It was a Saturday night long ago, and the video arcade in Santa Ana was jumping. The owner, making change behind the counter, smiled at the white man approaching her. He'd come in about ten minutes earlier carrying a McDonald's salad bag (the bag had caught her eye, since most folks brought in burger bags), and he'd wandered around checking out the games. Before she could ask how much change he wanted, he said, "Do you give free games here?"

Her smile never flickered. "No," she said, and went back to her Sudoku puzzle. She could still see the green-and-white plastic salad bag in her peripheral vision, and it wasn't moving away. She looked up. Whiteboy was eye-fucking her. Whiteboy was eye-fucking her in her own place of business, with her own last name on the illuminated sign outside.

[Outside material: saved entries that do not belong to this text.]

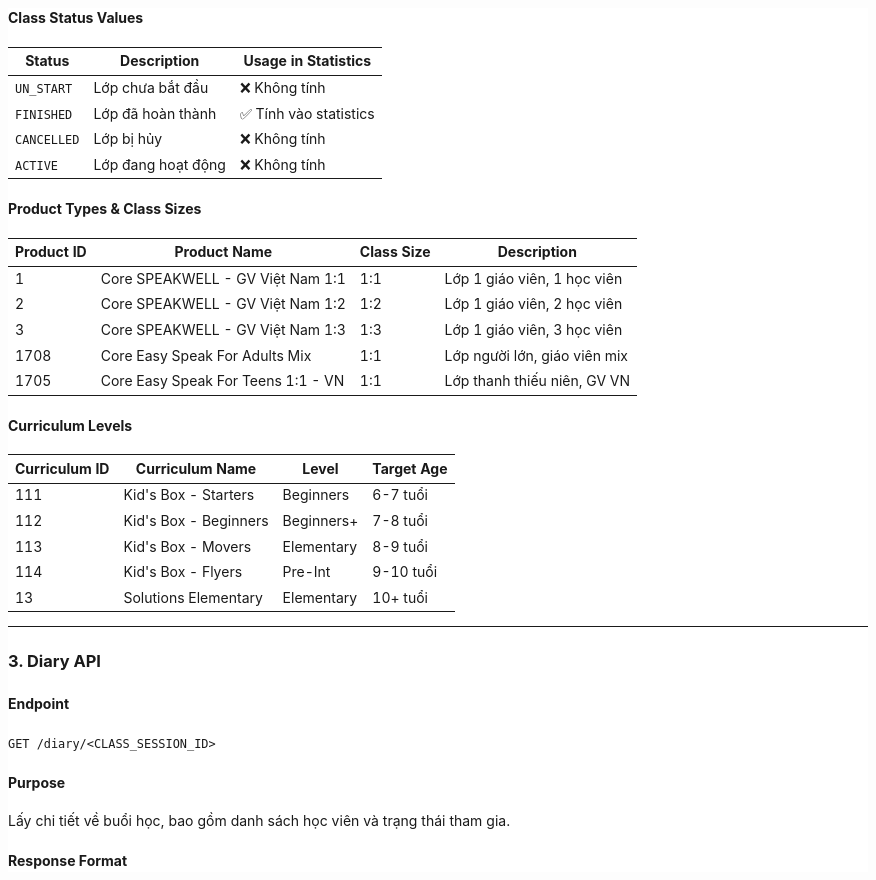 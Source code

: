 #### **Class Status Values**

| Status      | Description        | Usage in Statistics    |
| ----------- | ------------------ | ---------------------- |
| `UN_START`  | Lớp chưa bắt đầu   | ❌ Không tính          |
| `FINISHED`  | Lớp đã hoàn thành  | ✅ Tính vào statistics |
| `CANCELLED` | Lớp bị hủy         | ❌ Không tính          |
| `ACTIVE`    | Lớp đang hoạt động | ❌ Không tính          |

#### **Product Types & Class Sizes**

| Product ID | Product Name                       | Class Size | Description                  |
| ---------- | ---------------------------------- | ---------- | ---------------------------- |
| 1          | Core SPEAKWELL - GV Việt Nam 1:1   | 1:1        | Lớp 1 giáo viên, 1 học viên  |
| 2          | Core SPEAKWELL - GV Việt Nam 1:2   | 1:2        | Lớp 1 giáo viên, 2 học viên  |
| 3          | Core SPEAKWELL - GV Việt Nam 1:3   | 1:3        | Lớp 1 giáo viên, 3 học viên  |
| 1708       | Core Easy Speak For Adults Mix     | 1:1        | Lớp người lớn, giáo viên mix |
| 1705       | Core Easy Speak For Teens 1:1 - VN | 1:1        | Lớp thanh thiếu niên, GV VN  |

#### **Curriculum Levels**

| Curriculum ID | Curriculum Name       | Level      | Target Age |
| ------------- | --------------------- | ---------- | ---------- |
| 111           | Kid's Box - Starters  | Beginners  | 6-7 tuổi   |
| 112           | Kid's Box - Beginners | Beginners+ | 7-8 tuổi   |
| 113           | Kid's Box - Movers    | Elementary | 8-9 tuổi   |
| 114           | Kid's Box - Flyers    | Pre-Int    | 9-10 tuổi  |
| 13            | Solutions Elementary  | Elementary | 10+ tuổi   |

---

### **3. Diary API**

#### **Endpoint**

```
GET /diary/<CLASS_SESSION_ID>
```

#### **Purpose**

Lấy chi tiết về buổi học, bao gồm danh sách học viên và trạng thái tham gia.

#### **Response Format**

"I want a free game," he said.

She had owned the video arcade for twenty-seven years, exactly half her life. The earlier half had molded and shaped her -- abandonment, poverty, threats of violence, actual violence, and narrow escapes; men with hatchets, men with guns, a lunatic with a knife; harassers at bus stops, in offices, at college; and the occasional lascivious boss that most young woman of her era had had to deal with. She felt the molten lava in her core rise up and up and up and it hit her brain. Her eyeballs blasted straight into his.

"You're not getting a free game," she snarled.

Whiteboy tried his best to hold eye contact, keep giving his hard looks, but was hopelessly outmatched by the red-hot, laser-focused hatred of the woman staring him down from behind the counter, who had already clocked his height, weight, and inebriation level, and knew she could take him.

He wobbled backwards and tried for a moment to think of something to say. "Thanks for nothing then," was the best he could do, and he wove his way through her crowd of regulars, men who would have dragged Whiteboy outside and kicked his white ass if he'd been stupid enough to step to her.

"You're welcome," she yelled at the back of his head. "Come back and see us when you figure out how to earn a quarter."

She stood fuming, willing her blood pressure to drop back to normal. Who the hell did Whiteboy -- ha! Whiteman! He was 30, maybe 35 years old! -- who the hell did he think he was, jumping bad with a 54-year-old woman, thinking that made him some kind of tough guy? How pathetic was that? What kind of grown man would be that lame?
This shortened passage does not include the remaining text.